The Beautiful Game

On Argentina’s violent—and often corrupt—soccer fan clubs:

“The first murder spawned by Argentinean soccer can be traced to 1924, when a Boca fan shot a Uruguayan rival during a tango-style showdown outside a luxury hotel in Montevideo. Sometime in the 1950s, the fan clubs organized for self-defense. La Doce took its fierce, fistfighting form in the 1970s. Then, around 1981, in the last violent days of Argentina’s military dictatorship, the fan killings accelerated. Journalist Amílcar Romero, who wrote a history of soccer—this country also produces philosophers and artists specializing in the sport—divided the violence into three ­periods. Only 12 fans had been killed during the roughly 30 years following that first hotel murder. In the next three decades there were 102. The next 30 years saw 144 dead.

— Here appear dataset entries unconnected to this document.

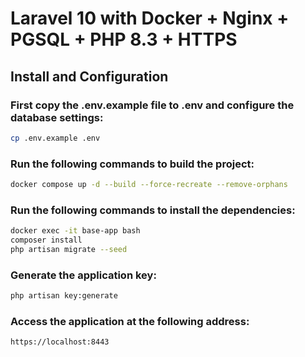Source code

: # Laravel 10 with Docker + Nginx + PGSQL + PHP 8.3 + HTTPS

## Install and Configuration

### First copy the .env.example file to .env and configure the database settings:

```bash
cp .env.example .env
```

### Run the following commands to build the project:

```bash
docker compose up -d --build --force-recreate --remove-orphans
```

### Run the following commands to install the dependencies:

```bash
docker exec -it base-app bash
composer install
php artisan migrate --seed 
```

### Generate the application key:

```bash
php artisan key:generate
```

### Access the application at the following address:

```bash
https://localhost:8443
```


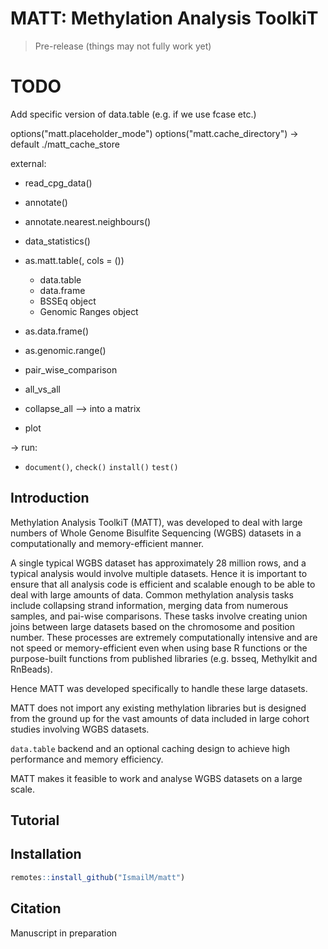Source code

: # MATT: Methylation Analysis ToolkiT

> Pre-release (things may not fully work yet)

# TODO
Add specific version of data.table (e.g. if we use fcase etc.)

options("matt.placeholder_mode")
options("matt.cache_directory") -> default ./matt_cache_store


external: 
* read_cpg_data()

* annotate()
* annotate.nearest.neighbours()

* data_statistics()



* as.matt.table(, cols = ())
  * data.table
  * data.frame
  * BSSEq object
  * Genomic Ranges object
* as.data.frame()
* as.genomic.range()

* pair_wise_comparison
* all_vs_all
* collapse_all --> into a matrix

* plot 




-> run:
- `document()`, `check()` `install()` `test()`




## Introduction


Methylation Analysis ToolkiT (MATT), was developed to deal with large numbers of Whole Genome Bisulfite Sequencing (WGBS) datasets in a computationally and memory-efficient manner.

A single typical WGBS dataset has approximately 28 million rows, and a typical analysis would involve multiple datasets. Hence it is important to ensure that all analysis code is efficient and scalable enough to be able to deal with large amounts of data. Common methylation analysis tasks include collapsing strand information, merging data from numerous samples, and pai-wise comparisons. These tasks involve creating union joins between large datasets based on the chromosome and position number. These processes are extremely computationally intensive and are not speed or memory-efficient even when using base R functions or the purpose-built functions from published libraries (e.g. bsseq, Methylkit and RnBeads).

Hence MATT was developed specifically to handle these large datasets.

MATT does not import any existing methylation libraries but is designed from the ground up for the vast amounts of data included in large cohort studies involving WGBS datasets.

`data.table` backend and an optional caching design to achieve high performance and memory efficiency.

MATT makes it feasible to work and analyse WGBS datasets on a large scale.


## Tutorial




## Installation 

```r
remotes::install_github("IsmailM/matt")
```

## Citation

Manuscript in preparation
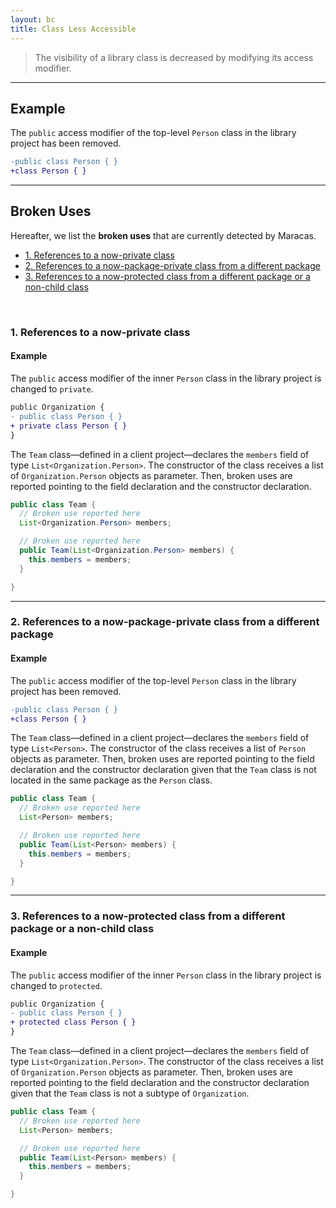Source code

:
 ```yaml
---
layout: bc
title: Class Less Accessible
---
```


> The visibility of a library class is decreased by modifying its access modifier.

---

## Example
The `public` access modifier of the top-level `Person` class in the library project has been removed.

```diff
-public class Person { }
+class Person { }
```

---

## Broken Uses
Hereafter, we list the **broken uses** that are currently detected by Maracas.

- [1. References to a now-private class](#case-1)
- [2. References to a now-package-private class from a different package](#case-2)
- [3. References to a now-protected class from a different package or a non-child class](#case-3)

<br>

### 1. References to a now-private class <a name="case-1"></a>
#### Example
The `public` access modifier of the inner `Person` class in the library project is changed to `private`.

```diff
public Organization {
- public class Person { }
+ private class Person { }
}

```

The `Team` class—defined in a client project—declares the `members` field of type `List<Organization.Person>`.
The constructor of the class receives a list of `Organization.Person` objects as parameter.
Then, broken uses are reported pointing to the field declaration and the constructor declaration.

```java
public class Team {
  // Broken use reported here
  List<Organization.Person> members;

  // Broken use reported here
  public Team(List<Organization.Person> members) {
    this.members = members;
  }

}
```

---
### 2. References to a now-package-private class from a different package <a name="case-2"></a>
#### Example
The `public` access modifier of the top-level `Person` class in the library project has been removed.

```diff
-public class Person { }
+class Person { }
```

The `Team` class—defined in a client project—declares the `members` field of type `List<Person>`.
The constructor of the class receives a list of `Person` objects as parameter.
Then, broken uses are reported pointing to the field declaration and the constructor declaration given that the `Team` class is not located in the same package as the `Person` class.

```java
public class Team {
  // Broken use reported here
  List<Person> members;

  // Broken use reported here
  public Team(List<Person> members) {
    this.members = members;
  }

}
```

---
### 3. References to a now-protected class from a different package or a non-child class <a name="case-3"></a>
#### Example
The `public` access modifier of the inner `Person` class in the library project is changed to `protected`.

```diff
public Organization {
- public class Person { }
+ protected class Person { }
}

```
The `Team` class—defined in a client project—declares the `members` field of type `List<Organization.Person>`.
The constructor of the class receives a list of `Organization.Person` objects as parameter.
Then, broken uses are reported pointing to the field declaration and the constructor declaration given that the `Team` class is not a subtype of `Organization`.

```java
public class Team {
  // Broken use reported here
  List<Person> members;

  // Broken use reported here
  public Team(List<Person> members) {
    this.members = members;
  }

}
```
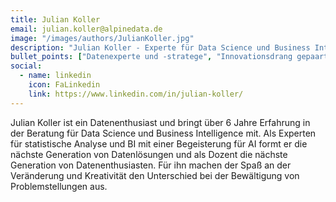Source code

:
 ```yaml
---
title: Julian Koller
email: julian.koller@alpinedata.de
image: "/images/authors/JulianKoller.jpg"
description: "Julian Koller - Experte für Data Science und Business Intelligence"
bullet_points: ["Datenexperte und -stratege", "Innovationsdrang gepaart mit kreativem Denken", "Spezialist für datengestützte Entscheidungsfindung", "Verdient sein Haupteinkommen beim Schafkopf"]
social:
  - name: linkedin
    icon: FaLinkedin
    link: https://www.linkedin.com/in/julian-koller/
---
```


Julian Koller ist ein Datenenthusiast und bringt über 6 Jahre Erfahrung in der Beratung für Data Science und Business Intelligence mit. Als Experten für statistische Analyse und BI mit einer Begeisterung für AI formt er die nächste Generation von Datenlösungen und als Dozent die nächste Generation von Datenenthusiasten. Für ihn machen der Spaß an der Veränderung und Kreativität den Unterschied bei der Bewältigung von Problemstellungen aus. 
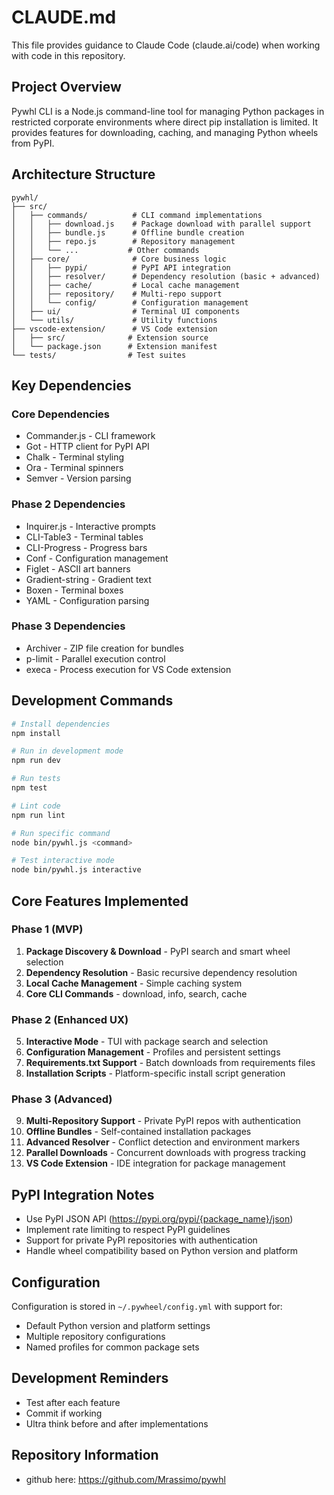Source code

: # CLAUDE.md

This file provides guidance to Claude Code (claude.ai/code) when working with code in this repository.

## Project Overview

Pywhl CLI is a Node.js command-line tool for managing Python packages in restricted corporate environments where direct pip installation is limited. It provides features for downloading, caching, and managing Python wheels from PyPI.

## Architecture Structure

```
pywhl/
├── src/
│   ├── commands/          # CLI command implementations
│   │   ├── download.js    # Package download with parallel support
│   │   ├── bundle.js      # Offline bundle creation
│   │   ├── repo.js        # Repository management
│   │   └── ...           # Other commands
│   ├── core/              # Core business logic
│   │   ├── pypi/          # PyPI API integration
│   │   ├── resolver/      # Dependency resolution (basic + advanced)
│   │   ├── cache/         # Local cache management
│   │   ├── repository/    # Multi-repo support
│   │   └── config/        # Configuration management
│   ├── ui/                # Terminal UI components
│   └── utils/             # Utility functions
├── vscode-extension/      # VS Code extension
│   ├── src/              # Extension source
│   └── package.json      # Extension manifest
└── tests/                # Test suites
```

## Key Dependencies

### Core Dependencies
- Commander.js - CLI framework
- Got - HTTP client for PyPI API
- Chalk - Terminal styling
- Ora - Terminal spinners
- Semver - Version parsing

### Phase 2 Dependencies
- Inquirer.js - Interactive prompts
- CLI-Table3 - Terminal tables
- CLI-Progress - Progress bars
- Conf - Configuration management
- Figlet - ASCII art banners
- Gradient-string - Gradient text
- Boxen - Terminal boxes
- YAML - Configuration parsing

### Phase 3 Dependencies
- Archiver - ZIP file creation for bundles
- p-limit - Parallel execution control
- execa - Process execution for VS Code extension

## Development Commands

```bash
# Install dependencies
npm install

# Run in development mode
npm run dev

# Run tests
npm test

# Lint code
npm run lint

# Run specific command
node bin/pywhl.js <command>

# Test interactive mode
node bin/pywhl.js interactive
```

## Core Features Implemented

### Phase 1 (MVP)
1. **Package Discovery & Download** - PyPI search and smart wheel selection
2. **Dependency Resolution** - Basic recursive dependency resolution
3. **Local Cache Management** - Simple caching system
4. **Core CLI Commands** - download, info, search, cache

### Phase 2 (Enhanced UX)
5. **Interactive Mode** - TUI with package search and selection
6. **Configuration Management** - Profiles and persistent settings
7. **Requirements.txt Support** - Batch downloads from requirements files
8. **Installation Scripts** - Platform-specific install script generation

### Phase 3 (Advanced)
9. **Multi-Repository Support** - Private PyPI repos with authentication
10. **Offline Bundles** - Self-contained installation packages
11. **Advanced Resolver** - Conflict detection and environment markers
12. **Parallel Downloads** - Concurrent downloads with progress tracking
13. **VS Code Extension** - IDE integration for package management

## PyPI Integration Notes

- Use PyPI JSON API (https://pypi.org/pypi/{package_name}/json)
- Implement rate limiting to respect PyPI guidelines
- Support for private PyPI repositories with authentication
- Handle wheel compatibility based on Python version and platform

## Configuration

Configuration is stored in `~/.pywheel/config.yml` with support for:
- Default Python version and platform settings
- Multiple repository configurations
- Named profiles for common package sets

## Development Reminders

- Test after each feature
- Commit if working
- Ultra think before and after implementations

## Repository Information

- github here: https://github.com/Mrassimo/pywhl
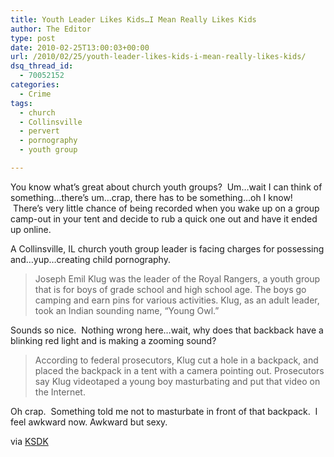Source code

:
 ```yaml
---
title: Youth Leader Likes Kids…I Mean Really Likes Kids
author: The Editor
type: post
date: 2010-02-25T13:00:03+00:00
url: /2010/02/25/youth-leader-likes-kids-i-mean-really-likes-kids/
dsq_thread_id:
  - 70052152
categories:
  - Crime
tags:
  - church
  - Collinsville
  - pervert
  - pornography
  - youth group

---
```

You know what&#8217;s great about church youth groups?  Um&#8230;wait I can think of something&#8230;there&#8217;s um&#8230;crap, there has to be something&#8230;oh I know!  There&#8217;s very little chance of being recorded when you wake up on a group camp-out in your tent and decide to rub a quick one out and have it ended up online.

A Collinsville, IL church youth group leader is facing charges for possessing and&#8230;yup&#8230;creating child pornography.

> Joseph Emil Klug was the leader of the Royal Rangers, a youth group that is for boys of grade school and high school age. The boys go camping and earn pins for various activities. Klug, as an adult leader, took an Indian sounding name, &#8220;Young Owl.&#8221;

Sounds so nice.  Nothing wrong here&#8230;wait, why does that backback have a blinking red light and is making a zooming sound?

> According to federal prosecutors, Klug cut a hole in a backpack, and placed the backpack in a tent with a camera pointing out. Prosecutors say Klug videotaped a young boy masturbating and put that video on the Internet.

Oh crap.  Something told me not to masturbate in front of that backpack.  I feel awkward now. Awkward but sexy.

via <a href="http://www.ksdk.com/news/local/story.aspx?storyid=196655&catid=3" target="_blank">KSDK</a>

“But Romero counted only game-day deaths. The antiviolence group Salvemos al Fútbol tallies 269 soccer-related deaths in its running count—with much of the killing moving off-site in recent years. In 2009, for example, the former Lepers leader Roberto ‘Pimpi’ Camino was shot four times while leaving a wine bar late at night. Today the violence often takes place within the fan clubs themselves, in fights to control the barras’ growing incomes and the benefits of their power. ‘They fight over money and women,’ one sportswriter told me. (He insisted on anonymity, saying, ‘No Argentine journalist could write this story,’ for fear of retaliation.)”

Source: Outside
Published: Oct 9, 2012
Length: 24 minutes (6,096 words)

The Semplica-Girl Diaries

[Fiction] A father uses his lottery winnings for an extravagant birthday party for his teenage daughter:

“September 3rd: Having just turned forty, have resolved to embark on grand project of writing every day in this new black book just got at OfficeMax. Exciting to think how in one year, at rate of one page/day, will have written three hundred and sixty-five pages, and what a picture of life and times then available for kids & grandkids, even greatgrandkids, whoever, all are welcome (!) to see how life really was/is now. Because what do we know of other times really? How clothes smelled and carriages sounded? Will future people know, for example, about sound of airplanes going over at night, since airplanes by that time passé? Will future people know sometimes cats fought in night? Because by that time some chemical invented to make cats not fight? Last night dreamed of two demons having sex and found it was only two cats fighting outside window. Will future people be aware of concept of ‘demons’? Will they find our belief in ‘demons’ quaint? Will ‘windows’ even exist? Interesting to future generations that even sophisticated college grad like me sometimes woke in cold sweat, thinking of demons, believing one possibly under bed? Anyway, what the heck, am not planning on writing encyclopedia, if any future person is reading this, if you want to know what a ‘demon’ was, go look it up, in something called an encyclopedia, if you even still have those!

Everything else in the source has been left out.